Once you have read the records below, report how many lines contain the word "function", and give nothing besides that number.

◆ ◆ ◆

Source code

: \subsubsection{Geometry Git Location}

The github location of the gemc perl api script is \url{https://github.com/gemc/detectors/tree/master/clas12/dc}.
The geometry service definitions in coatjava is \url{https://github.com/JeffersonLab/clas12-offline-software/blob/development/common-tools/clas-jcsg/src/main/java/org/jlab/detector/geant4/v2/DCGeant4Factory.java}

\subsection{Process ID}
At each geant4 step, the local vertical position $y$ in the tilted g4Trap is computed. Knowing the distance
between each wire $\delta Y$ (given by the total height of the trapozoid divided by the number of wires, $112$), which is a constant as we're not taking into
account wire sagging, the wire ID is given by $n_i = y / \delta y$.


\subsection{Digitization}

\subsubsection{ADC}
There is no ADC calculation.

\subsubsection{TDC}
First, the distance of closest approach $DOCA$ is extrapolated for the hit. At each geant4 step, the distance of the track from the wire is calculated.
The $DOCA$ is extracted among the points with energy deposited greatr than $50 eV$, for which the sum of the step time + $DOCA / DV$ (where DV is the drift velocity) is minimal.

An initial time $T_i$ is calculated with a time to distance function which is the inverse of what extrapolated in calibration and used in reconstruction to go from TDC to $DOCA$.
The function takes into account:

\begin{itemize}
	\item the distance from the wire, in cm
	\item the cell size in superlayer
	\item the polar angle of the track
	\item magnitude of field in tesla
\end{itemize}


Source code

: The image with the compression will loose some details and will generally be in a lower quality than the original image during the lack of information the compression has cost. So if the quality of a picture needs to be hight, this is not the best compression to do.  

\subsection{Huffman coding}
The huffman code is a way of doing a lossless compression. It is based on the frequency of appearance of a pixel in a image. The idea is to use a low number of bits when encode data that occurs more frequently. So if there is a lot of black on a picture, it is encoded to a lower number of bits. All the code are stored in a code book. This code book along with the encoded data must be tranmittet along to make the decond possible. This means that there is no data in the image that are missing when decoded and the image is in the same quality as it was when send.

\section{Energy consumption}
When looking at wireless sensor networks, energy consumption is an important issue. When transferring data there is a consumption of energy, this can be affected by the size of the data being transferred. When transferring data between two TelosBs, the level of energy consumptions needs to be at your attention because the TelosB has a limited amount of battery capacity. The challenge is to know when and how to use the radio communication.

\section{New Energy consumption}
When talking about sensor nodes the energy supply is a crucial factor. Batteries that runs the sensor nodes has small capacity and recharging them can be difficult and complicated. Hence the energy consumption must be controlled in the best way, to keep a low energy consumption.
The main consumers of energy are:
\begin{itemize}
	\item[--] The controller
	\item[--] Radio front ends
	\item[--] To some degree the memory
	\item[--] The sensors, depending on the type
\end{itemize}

◆ ◆ ◆

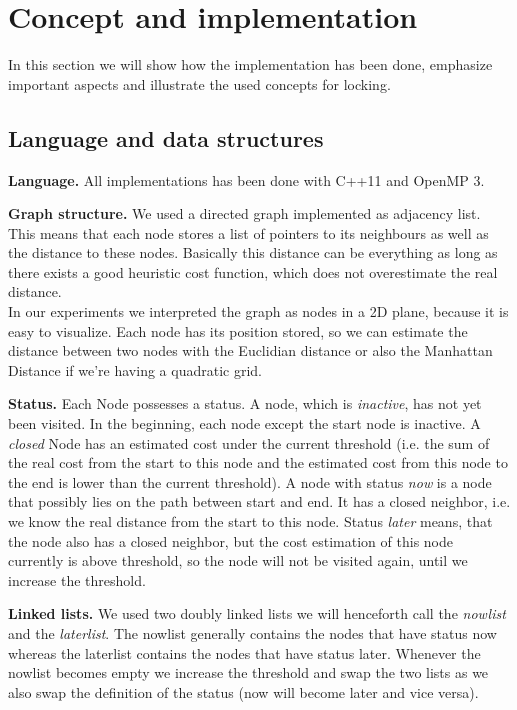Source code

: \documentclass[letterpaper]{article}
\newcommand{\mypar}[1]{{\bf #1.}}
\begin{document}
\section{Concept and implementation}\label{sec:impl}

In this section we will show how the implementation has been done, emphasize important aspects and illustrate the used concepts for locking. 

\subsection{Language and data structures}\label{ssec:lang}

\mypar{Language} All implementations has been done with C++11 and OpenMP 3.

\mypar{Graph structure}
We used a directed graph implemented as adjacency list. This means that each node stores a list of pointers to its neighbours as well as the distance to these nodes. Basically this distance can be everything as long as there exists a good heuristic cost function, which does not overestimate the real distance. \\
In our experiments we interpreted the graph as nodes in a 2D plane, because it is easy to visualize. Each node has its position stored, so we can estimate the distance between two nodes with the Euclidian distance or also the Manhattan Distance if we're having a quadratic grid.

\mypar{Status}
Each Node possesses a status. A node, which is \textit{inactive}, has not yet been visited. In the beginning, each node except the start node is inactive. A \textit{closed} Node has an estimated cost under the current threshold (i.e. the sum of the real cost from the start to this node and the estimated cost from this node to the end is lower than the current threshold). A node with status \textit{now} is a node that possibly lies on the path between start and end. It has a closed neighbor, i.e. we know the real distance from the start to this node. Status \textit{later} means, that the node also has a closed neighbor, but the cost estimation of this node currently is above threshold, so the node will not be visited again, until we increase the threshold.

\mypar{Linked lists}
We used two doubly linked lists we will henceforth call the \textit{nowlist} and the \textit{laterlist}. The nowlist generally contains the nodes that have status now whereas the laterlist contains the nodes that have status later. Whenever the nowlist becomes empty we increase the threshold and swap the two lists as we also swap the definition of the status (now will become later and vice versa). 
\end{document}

◆ ◆ ◆

> Your response
3